== Problem details ==
For the records that follow, give the number of lines in which the word "void" occurs, with nothing added.
### Extracted records
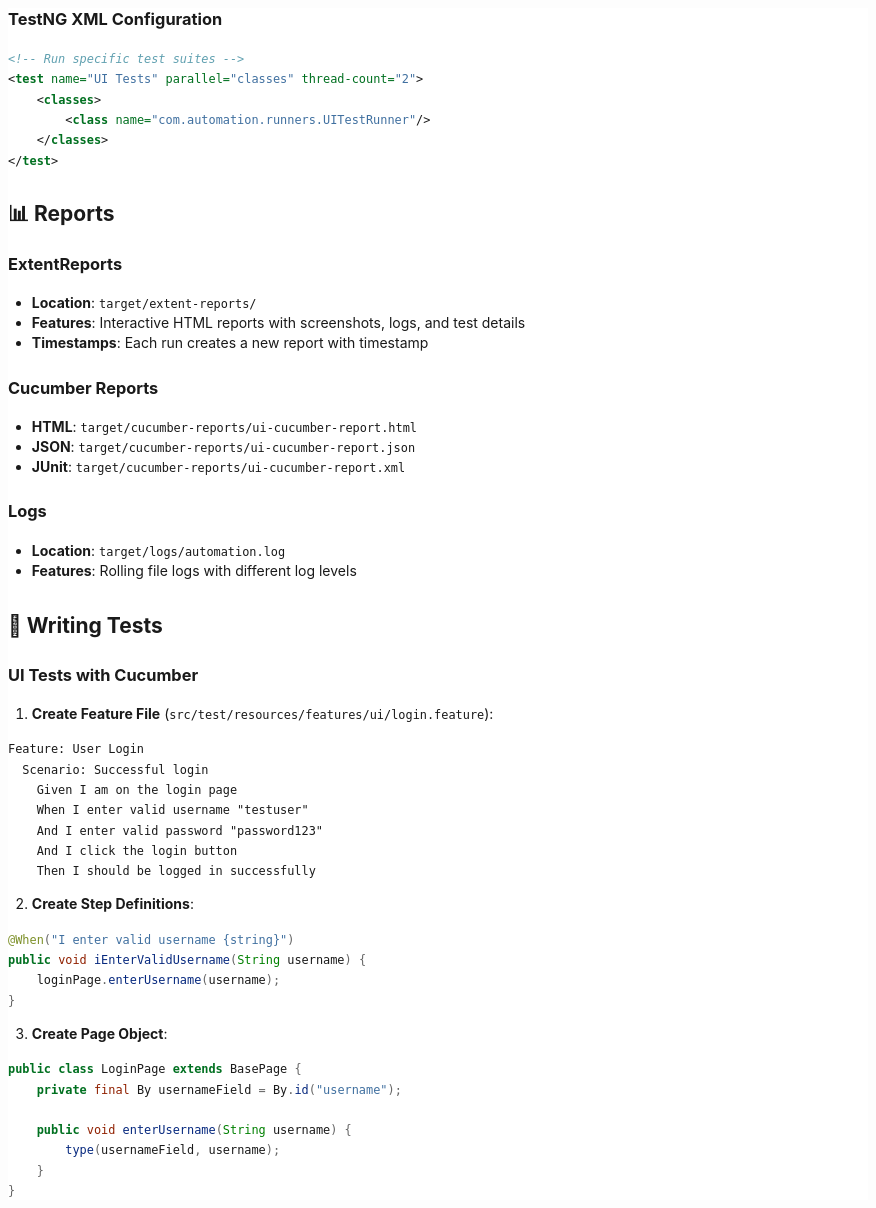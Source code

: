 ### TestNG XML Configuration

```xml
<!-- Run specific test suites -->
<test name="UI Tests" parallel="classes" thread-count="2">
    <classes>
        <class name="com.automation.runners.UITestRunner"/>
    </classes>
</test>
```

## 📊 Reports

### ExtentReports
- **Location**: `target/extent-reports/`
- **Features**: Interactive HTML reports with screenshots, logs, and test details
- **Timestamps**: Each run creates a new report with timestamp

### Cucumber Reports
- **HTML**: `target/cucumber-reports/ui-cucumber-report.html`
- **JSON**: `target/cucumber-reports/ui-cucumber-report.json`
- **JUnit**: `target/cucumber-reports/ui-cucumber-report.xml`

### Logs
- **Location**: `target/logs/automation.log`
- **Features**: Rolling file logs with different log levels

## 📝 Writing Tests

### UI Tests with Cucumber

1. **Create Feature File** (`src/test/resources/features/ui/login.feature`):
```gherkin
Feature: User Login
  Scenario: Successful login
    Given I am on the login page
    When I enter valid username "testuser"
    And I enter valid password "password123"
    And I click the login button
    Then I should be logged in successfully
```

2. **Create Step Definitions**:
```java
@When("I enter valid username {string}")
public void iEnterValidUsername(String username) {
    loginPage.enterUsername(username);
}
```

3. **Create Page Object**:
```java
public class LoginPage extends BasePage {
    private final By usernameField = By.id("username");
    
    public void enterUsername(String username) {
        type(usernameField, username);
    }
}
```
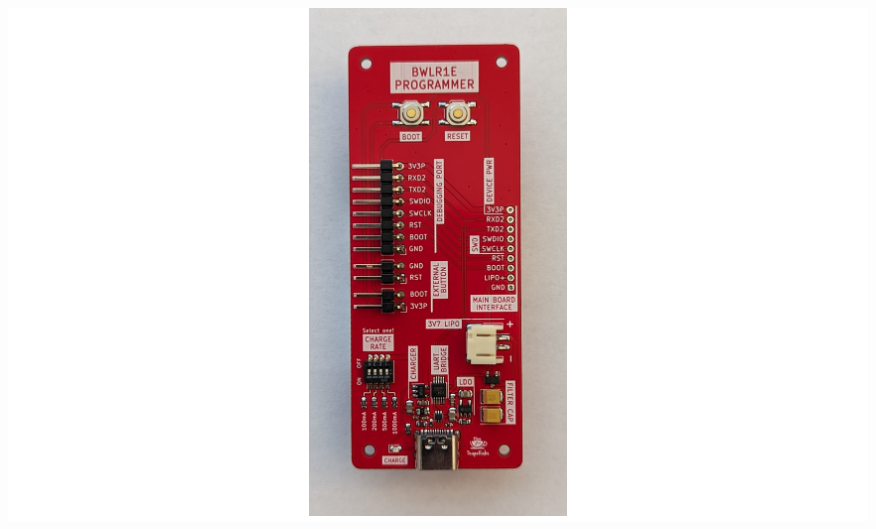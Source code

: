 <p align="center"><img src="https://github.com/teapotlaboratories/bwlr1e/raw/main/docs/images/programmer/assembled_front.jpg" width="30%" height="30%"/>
######
== Result of the task ==
2